In this work, identification of 24-hours-ahead water demand prediction model based on historical water demand data is considered. As part of the identification procedure, the input variable selection algorithm based on partial mutual information is implemented. It is shown that meteorological data on a daily basis are not relevant for the water demand prediction in the sense of partial mutual information for the analysed water distribution systems of the cities of Tavira, Algarve, Portugal and Evanton East, Scotland, UK. Water demand prediction system is modelled using artificial neural networks, which offer a great potential for the identification of complex dynamic systems. The adaptive tuning procedure of model parameters is also developed in order to enable the model to adapt to changes in the system. A significant improvement of the prediction ability of such a model in relation to the model with fixed parameters is shown when a certain trend is present in the water demand profile.

INTRODUCTION

Improving the efficiency of water management is essential for overcoming the growing problem of water scarcity and droughts. Efficient water management implies efficient control of water distribution systems (WDSs), which is based on the availability and accuracy of data on variables that affect the WDS. The WDS control often relies on decision support systems (DSSs). An important element of such a DSS is the water demand prediction system (WDPS). Availability of accurate water demand prediction can lead to a decrease of overall energy and material consumption in the WDS, decrease of loads on elements of the WDS and increase of quality of water delivered to consumers (Bakker et al. 2013).

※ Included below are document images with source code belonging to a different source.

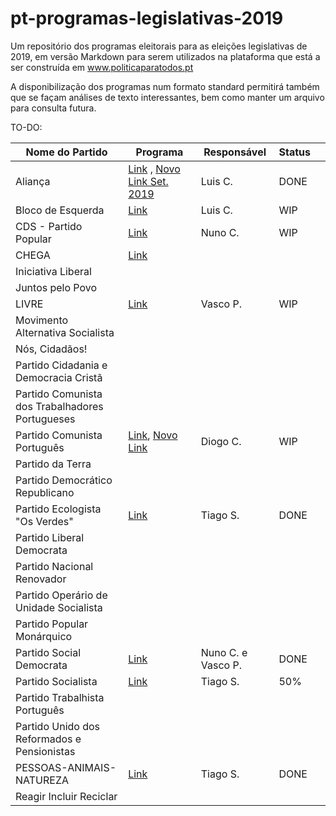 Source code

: # pt-programas-legislativas-2019

Um repositório dos programas eleitorais para as eleições legislativas de 2019, em versão Markdown para serem utilizados na plataforma que está a ser construída em www.politicaparatodos.pt

A disponibilização dos programas num formato standard permitirá também que se façam análises de texto interessantes, bem como manter um arquivo para consulta futura.

TO-DO:

| Nome do Partido| Programa | Responsável | Status |   |
|-------------------------------------------------|-----------------------------------------------------------------------------------------------------|-------------|--------|---|
| Aliança                                         | [Link](https://partidoalianca.pt/wp-content/uploads/2019/07/PROGRAMA-BASE-ALIAN%C3%87A-JULHO-2019-1.pdf) , [Novo Link Set. 2019](https://partidoalianca.pt/wp-content/uploads/2019/09/PROGRAMA-FINAL.pdf)   | Luis C. | DONE |   |
| Bloco de Esquerda                               | [Link](https://programa2019.bloco.org/images/programa-com-fotos.pdf)                                        |  Luis C. | WIP |   |
| CDS - Partido Popular                           | [Link](https://fazsentido.cds.pt/assets/programaeleitoral_legislativascds19.pdf)                            | Nuno C.     | WIP    |   |
| CHEGA                                           | [Link](https://partidochega.pt/wp-content/uploads/2019/09/PROGRAMA_POL%C3%8DTICO_2019_CHEGA-2.pdf)                                                                                                   |             |        |   |
| Iniciativa Liberal                              |                                                                                                   |             |        |   |
| Juntos pelo Povo                                |                                                                                                     |             |        |   |
| LIVRE                                           | [Link](https://partidolivre.pt/legislativas2019/programa)                                                   | Vasco P. | WIP |   |
| Movimento Alternativa Socialista                |                                                                                                     |             |        |   |
| Nós, Cidadãos!                                  |                                                                                                     |             |        |   |
| Partido Cidadania e Democracia Cristã           |                                                                                                     |             |        |   |
| Partido Comunista dos Trabalhadores Portugueses |                                                                                                     |             |        |   |
| Partido Comunista Português                     | [Link](http://www.pcp.pt/sites/default/files/documentos/201907_programa_eleitoral_pcp_legislativas2019.pdf), [Novo Link](https://www.cdu.pt/2019/pdf/programa_eleitoral_pcp.pdf) |        Diogo C.     |  WIP      |   |
| Partido da Terra                                |                                                                                                     |             |        |   |
| Partido Democrático Republicano                 |                                                                                                     |             |        |   |
| Partido Ecologista "Os Verdes"                  | [Link](http://www.osverdes.pt/media/Legislativas_2019/12_compromissos_Legislativas2019_PEV.pdf)| Tiago S. | DONE   |   |
| Partido Liberal Democrata                       |                                                                                                     |             |        |   |
| Partido Nacional Renovador                      |                                                                                                     |             |        |   |
| Partido Operário de Unidade Socialista          |                                                                                                     |             |        |   |
| Partido Popular Monárquico                      |                                                                                                     |             |        |   |
| Partido Social Democrata                        | [Link](https://app.box.com/s/x8mh7ycebkpityah14hj6awgue3v0e9j)                                              | Nuno C. e Vasco P.    | DONE |   |
| Partido Socialista                              | [Link](https://www.ps.pt/programa-eleitoral-ps-legislativas2019.pdf)                                        | Tiago S.    | 50%    |   |
| Partido Trabalhista Português                   |                                                                                                     |             |        |   |
| Partido Unido dos Reformados e Pensionistas     |                                                                                                     |             |        |   |
| PESSOAS-ANIMAIS-NATUREZA                        | [Link](https://pan.com.pt/eleicoes/eleicoes-legislativas-2019/programa-eleitoral/)                          | Tiago S.    | DONE   |   |
| Reagir Incluir Reciclar                         |                                                                                                     |             |        |   |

For the analysis in this paper, artificial neural networks (ANNs) are used for short-term water demand prediction with a time horizon of 24 hours. The procedure employed for a 1-hour-ahead water demand prediction is readily applicable for prediction of water demand in multiple hour-time-instants in the future based on the data available at the current time. Two approaches to such an extension are analysed in this paper: (i) based on dynamic employment of the 1-hour-ahead prediction model; and (ii) based on static models developed for each hour of the 24-hour prediction horizon.

MATERIAL AND METHODS

The overall water consumption, on the level of a water distribution network, consists of many different units. The pattern of water demand is a non-stationary stochastic time series that may include a trend in the mean, non-constant variance and discontinuities (Ghiassi et al. 2008). Research in this area shows that water demand includes non-linearities such that employment of ANNs in water demand prediction shows significantly better results compared with linear regression (Jain et al. 2001; Yalcinoz & Eminoglu 2005). Apart from the structure of a model, the performance of a WDPS depends on the model inputs as well.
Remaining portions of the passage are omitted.